Samsung SyncMaster 173S (LSHS)
The case of the first model of the new 173 series is a full analog to the above-described 172V: the control buttons are placed at the bottom edge of the case, and the power button is in the middle. The base is the same as we saw in 172N (that is, more functional): it allows rotating the screen around the vertical axis, tilting the screen and turning it into the portrait mode.
The viewing angles are typical for a TN+Film matrix: a horizontal deflection of 50° makes the onscreen image appear yellowish and lose contrast. White gets darker and somewhat bluish when the screen is viewed from above; when you look at it from below, all colors seem dark and blue transforms into green to some extent. This is not that dramatic in reality, as you may think after reading my description. Of course, you notice these color defects at work, but they don’t cause any serious discomfort.

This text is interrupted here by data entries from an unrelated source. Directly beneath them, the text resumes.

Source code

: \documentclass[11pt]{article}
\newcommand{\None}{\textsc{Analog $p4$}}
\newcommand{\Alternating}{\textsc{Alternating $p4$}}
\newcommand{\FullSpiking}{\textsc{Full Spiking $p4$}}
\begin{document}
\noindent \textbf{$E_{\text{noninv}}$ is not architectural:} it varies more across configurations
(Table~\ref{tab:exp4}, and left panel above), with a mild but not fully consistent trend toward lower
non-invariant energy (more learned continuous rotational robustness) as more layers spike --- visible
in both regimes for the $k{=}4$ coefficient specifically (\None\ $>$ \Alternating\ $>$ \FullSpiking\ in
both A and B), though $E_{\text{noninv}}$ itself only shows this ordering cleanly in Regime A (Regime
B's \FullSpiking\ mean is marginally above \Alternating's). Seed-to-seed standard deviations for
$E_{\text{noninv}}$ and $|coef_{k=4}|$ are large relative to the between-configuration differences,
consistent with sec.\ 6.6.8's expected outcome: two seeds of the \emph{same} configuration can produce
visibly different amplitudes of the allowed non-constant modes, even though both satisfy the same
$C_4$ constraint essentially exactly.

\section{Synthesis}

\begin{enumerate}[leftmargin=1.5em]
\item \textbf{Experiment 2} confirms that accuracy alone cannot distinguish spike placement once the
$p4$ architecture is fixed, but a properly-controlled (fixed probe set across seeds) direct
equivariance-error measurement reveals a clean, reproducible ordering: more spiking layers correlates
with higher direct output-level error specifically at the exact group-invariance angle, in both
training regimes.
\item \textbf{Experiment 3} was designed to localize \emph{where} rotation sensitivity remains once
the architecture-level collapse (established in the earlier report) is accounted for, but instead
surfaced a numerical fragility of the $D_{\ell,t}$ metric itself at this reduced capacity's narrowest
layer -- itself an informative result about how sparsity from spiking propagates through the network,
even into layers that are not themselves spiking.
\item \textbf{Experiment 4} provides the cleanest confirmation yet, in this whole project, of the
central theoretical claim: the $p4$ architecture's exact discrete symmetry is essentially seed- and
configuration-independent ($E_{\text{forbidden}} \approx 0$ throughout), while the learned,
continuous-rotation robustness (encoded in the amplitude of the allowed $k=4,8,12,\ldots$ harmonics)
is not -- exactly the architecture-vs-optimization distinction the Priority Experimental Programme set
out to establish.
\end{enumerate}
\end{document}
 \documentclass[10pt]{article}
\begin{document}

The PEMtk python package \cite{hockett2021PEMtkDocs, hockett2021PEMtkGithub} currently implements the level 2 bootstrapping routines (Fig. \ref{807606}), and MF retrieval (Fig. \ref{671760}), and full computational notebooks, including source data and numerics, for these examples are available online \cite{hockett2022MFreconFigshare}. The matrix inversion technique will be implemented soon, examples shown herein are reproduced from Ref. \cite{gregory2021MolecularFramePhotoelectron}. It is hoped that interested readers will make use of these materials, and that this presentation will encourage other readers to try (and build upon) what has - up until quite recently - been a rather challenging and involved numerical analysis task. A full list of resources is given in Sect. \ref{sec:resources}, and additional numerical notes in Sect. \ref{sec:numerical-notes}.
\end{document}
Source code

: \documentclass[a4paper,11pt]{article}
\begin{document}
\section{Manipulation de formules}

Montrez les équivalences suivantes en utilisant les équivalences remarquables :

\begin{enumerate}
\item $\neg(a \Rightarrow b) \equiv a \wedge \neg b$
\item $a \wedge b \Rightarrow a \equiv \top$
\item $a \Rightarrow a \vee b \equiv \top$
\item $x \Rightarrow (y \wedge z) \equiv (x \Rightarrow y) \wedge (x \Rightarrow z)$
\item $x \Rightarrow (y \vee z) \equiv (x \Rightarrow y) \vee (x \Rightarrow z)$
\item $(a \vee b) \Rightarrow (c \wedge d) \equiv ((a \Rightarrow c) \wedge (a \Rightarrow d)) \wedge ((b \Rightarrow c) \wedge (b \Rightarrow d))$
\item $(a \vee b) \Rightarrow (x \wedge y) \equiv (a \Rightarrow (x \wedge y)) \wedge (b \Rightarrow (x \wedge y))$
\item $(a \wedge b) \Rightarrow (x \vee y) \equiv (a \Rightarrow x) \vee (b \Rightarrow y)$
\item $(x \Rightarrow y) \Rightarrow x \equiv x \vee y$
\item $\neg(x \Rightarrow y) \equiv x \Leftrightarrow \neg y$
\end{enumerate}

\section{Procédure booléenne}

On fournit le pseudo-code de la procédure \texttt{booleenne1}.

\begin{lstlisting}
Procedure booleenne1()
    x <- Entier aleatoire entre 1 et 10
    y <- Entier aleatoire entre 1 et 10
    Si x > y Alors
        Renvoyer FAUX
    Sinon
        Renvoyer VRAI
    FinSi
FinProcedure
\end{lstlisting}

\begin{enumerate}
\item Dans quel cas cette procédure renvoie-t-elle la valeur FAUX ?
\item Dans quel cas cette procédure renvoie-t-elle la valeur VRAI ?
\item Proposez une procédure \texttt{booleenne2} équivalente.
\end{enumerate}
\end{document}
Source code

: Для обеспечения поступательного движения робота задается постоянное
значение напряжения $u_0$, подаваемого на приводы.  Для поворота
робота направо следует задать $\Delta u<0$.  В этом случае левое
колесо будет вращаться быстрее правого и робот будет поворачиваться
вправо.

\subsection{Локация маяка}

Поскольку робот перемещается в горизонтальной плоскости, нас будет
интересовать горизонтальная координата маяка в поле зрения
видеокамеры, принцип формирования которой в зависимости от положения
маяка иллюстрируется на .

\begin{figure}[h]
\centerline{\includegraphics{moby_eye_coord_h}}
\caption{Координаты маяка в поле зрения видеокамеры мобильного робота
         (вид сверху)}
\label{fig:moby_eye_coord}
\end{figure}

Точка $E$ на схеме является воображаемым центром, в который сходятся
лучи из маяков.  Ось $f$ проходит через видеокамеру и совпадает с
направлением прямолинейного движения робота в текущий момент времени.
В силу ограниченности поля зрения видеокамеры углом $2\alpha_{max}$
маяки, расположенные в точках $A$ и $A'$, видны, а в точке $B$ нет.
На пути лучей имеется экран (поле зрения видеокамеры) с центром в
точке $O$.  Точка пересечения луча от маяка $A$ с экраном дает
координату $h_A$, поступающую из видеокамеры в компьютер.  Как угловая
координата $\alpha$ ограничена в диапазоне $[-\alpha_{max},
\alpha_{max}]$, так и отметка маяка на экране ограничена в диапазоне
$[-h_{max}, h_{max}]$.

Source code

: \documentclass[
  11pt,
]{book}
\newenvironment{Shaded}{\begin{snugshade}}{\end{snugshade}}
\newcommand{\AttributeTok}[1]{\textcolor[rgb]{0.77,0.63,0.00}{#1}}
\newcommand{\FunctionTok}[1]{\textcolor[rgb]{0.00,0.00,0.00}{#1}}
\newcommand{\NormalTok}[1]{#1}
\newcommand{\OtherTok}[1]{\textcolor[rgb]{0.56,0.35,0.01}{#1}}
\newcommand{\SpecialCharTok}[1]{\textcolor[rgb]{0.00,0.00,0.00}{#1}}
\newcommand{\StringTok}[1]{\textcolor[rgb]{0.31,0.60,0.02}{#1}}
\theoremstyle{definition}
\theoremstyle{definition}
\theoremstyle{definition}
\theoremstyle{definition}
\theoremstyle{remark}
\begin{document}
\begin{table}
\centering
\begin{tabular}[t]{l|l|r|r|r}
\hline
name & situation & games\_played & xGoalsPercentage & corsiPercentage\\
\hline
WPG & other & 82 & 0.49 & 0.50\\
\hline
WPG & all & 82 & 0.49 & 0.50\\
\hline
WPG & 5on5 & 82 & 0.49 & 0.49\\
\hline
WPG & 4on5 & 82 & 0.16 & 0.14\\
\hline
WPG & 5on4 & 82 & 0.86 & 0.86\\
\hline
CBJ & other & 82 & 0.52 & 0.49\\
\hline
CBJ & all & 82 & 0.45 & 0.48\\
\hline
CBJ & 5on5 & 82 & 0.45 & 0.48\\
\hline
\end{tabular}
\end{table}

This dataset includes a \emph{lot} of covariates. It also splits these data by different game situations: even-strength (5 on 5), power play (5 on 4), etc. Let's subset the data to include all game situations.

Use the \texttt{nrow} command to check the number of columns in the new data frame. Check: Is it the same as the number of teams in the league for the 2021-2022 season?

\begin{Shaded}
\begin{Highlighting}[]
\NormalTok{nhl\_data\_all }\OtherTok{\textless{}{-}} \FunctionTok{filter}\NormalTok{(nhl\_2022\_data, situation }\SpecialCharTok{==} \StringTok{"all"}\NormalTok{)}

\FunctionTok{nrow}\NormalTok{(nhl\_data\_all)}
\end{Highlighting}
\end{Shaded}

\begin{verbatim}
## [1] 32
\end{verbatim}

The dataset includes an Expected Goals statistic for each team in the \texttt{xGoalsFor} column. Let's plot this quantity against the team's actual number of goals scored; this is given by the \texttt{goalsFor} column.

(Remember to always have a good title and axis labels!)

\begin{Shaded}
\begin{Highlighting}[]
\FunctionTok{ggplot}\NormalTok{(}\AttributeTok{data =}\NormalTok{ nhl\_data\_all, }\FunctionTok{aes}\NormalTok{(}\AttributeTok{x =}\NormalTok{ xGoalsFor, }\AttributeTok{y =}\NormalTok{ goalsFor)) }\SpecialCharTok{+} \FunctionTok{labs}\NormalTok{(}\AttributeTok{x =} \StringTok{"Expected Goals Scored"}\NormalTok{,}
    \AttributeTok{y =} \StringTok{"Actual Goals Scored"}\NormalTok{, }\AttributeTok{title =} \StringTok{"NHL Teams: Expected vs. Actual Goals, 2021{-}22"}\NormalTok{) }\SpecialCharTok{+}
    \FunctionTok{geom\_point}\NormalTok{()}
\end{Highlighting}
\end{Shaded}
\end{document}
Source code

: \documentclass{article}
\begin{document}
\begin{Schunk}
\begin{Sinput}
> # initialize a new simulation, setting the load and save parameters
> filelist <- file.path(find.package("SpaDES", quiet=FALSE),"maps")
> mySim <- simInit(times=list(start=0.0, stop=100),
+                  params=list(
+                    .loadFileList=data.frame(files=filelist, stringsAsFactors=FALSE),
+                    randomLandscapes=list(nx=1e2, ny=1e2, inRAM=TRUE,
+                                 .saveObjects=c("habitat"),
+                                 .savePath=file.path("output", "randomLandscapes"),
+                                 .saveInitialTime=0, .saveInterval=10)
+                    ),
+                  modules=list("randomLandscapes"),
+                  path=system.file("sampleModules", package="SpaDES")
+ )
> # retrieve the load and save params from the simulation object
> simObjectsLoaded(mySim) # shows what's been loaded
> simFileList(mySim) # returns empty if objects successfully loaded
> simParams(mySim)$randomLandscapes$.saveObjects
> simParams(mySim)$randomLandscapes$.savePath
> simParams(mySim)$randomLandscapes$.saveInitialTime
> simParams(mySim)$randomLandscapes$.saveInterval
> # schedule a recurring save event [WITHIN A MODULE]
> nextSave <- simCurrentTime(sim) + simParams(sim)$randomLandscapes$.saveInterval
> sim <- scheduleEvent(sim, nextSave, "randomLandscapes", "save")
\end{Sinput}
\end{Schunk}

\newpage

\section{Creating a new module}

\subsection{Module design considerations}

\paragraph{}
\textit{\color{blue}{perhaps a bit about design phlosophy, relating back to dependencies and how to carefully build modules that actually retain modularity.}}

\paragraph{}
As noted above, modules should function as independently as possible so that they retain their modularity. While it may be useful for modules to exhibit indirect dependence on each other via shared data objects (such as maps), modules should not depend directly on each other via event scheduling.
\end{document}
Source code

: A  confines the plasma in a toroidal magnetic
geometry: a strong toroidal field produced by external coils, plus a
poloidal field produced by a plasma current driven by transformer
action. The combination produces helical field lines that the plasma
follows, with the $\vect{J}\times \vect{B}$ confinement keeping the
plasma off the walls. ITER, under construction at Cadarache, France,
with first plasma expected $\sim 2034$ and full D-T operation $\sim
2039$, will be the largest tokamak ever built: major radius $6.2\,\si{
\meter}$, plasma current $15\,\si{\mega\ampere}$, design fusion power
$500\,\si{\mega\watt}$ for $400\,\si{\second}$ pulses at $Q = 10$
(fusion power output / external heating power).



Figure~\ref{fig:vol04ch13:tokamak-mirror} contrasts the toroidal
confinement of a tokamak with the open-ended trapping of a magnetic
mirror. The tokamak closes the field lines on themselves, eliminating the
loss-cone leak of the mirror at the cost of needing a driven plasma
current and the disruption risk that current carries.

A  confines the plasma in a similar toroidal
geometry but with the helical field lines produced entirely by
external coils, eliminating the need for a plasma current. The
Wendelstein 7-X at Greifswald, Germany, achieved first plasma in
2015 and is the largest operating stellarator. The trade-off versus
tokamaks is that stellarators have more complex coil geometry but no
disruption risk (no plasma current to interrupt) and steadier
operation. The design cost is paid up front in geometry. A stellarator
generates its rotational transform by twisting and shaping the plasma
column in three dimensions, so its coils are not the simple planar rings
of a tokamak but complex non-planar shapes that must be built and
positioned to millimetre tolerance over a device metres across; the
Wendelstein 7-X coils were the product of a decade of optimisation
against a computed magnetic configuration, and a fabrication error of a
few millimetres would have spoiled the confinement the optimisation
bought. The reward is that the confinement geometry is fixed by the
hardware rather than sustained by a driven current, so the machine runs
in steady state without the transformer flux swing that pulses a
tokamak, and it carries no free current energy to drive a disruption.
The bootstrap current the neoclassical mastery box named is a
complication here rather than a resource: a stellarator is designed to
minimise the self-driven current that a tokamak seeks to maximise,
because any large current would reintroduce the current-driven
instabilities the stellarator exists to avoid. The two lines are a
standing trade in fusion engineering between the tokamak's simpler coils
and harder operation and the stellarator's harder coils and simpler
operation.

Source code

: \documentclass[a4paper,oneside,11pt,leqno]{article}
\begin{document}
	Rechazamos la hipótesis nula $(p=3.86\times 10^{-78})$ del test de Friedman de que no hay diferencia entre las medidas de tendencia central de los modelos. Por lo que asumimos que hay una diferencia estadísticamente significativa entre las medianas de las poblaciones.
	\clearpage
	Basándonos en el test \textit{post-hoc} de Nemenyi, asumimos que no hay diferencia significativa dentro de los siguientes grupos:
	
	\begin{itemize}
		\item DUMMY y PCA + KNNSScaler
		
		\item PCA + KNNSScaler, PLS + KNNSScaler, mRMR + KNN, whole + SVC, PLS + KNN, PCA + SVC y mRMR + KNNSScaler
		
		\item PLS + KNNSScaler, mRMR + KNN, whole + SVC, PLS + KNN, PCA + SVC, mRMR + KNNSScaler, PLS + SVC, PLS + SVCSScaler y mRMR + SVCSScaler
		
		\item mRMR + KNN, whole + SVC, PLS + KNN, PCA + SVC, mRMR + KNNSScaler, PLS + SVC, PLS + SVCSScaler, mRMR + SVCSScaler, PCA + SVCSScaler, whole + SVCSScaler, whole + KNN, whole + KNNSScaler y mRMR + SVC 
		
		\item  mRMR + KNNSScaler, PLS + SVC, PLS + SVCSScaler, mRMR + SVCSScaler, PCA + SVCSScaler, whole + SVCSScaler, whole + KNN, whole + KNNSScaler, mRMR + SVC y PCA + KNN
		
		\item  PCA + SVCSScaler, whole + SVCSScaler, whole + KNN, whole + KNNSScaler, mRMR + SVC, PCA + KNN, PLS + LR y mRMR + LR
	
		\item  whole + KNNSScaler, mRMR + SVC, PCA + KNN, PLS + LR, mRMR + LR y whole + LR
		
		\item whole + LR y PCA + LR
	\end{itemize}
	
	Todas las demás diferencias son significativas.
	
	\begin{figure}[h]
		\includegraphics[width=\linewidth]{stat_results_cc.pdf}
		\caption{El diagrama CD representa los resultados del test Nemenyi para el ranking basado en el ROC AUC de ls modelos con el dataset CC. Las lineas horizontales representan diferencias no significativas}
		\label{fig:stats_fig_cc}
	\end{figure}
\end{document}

SyncMaster 173S comes with one (analog) video input. This is the last similarity between our hero and 172V, because the quality of auto-adjustment was impeccable.
The menu includes four color temperature settings, but the traditional “sRGB” option is now replaced with “3D Color”. So, the “User Adjusted” option by default produces a color temperature of 5990K for white and 8290K for gray. “Bluish” means 6030K white and 8880K gray. “Reddish” means 6010K white and 7710K gray. The new “3D Color” option gave out 6060K white and 8290K gray. I chose the “Reddish” setting for my tests, as other settings have a too high temperature of gray.
By default, we have 80% brightness and 50% contrast. By setting these controls to 15% brightness and 16% contrast, we achieve a screen brightness of 100nit.
The color curves at default settings show that there is too much red in light tones (the monitor doesn’t distinguish between some lightest red tones), while blue is high in the middle of the range.
When the screen brightness is reduced to 100nit, these deficiencies vanish, but I still cannot say the color curves have an ideal shape. Some tones from the middle of the range are reproduced darker than they should be.
The response time is average: lower than specified on black-to-white transitions. At maximum, the pixel rise time is 30msec.
The contrast ratio is a little lower than of the 172V, but higher than of the 172S. The level of black floated around 1nit, going somewhat down at the minimum brightness only.
So, the first monitor of the new series brings nothing interesting to us. All its parameters are similar to what we saw in its predecessors. Comparing it to 172S, I’d say the engineers managed to improve the contrast ratio considerably. SyncMaster 173S can be also compared with 172N as they have similar characteristics and functionality. They show very similar results in the tests, so you can regard 173S as a 172N in a different case.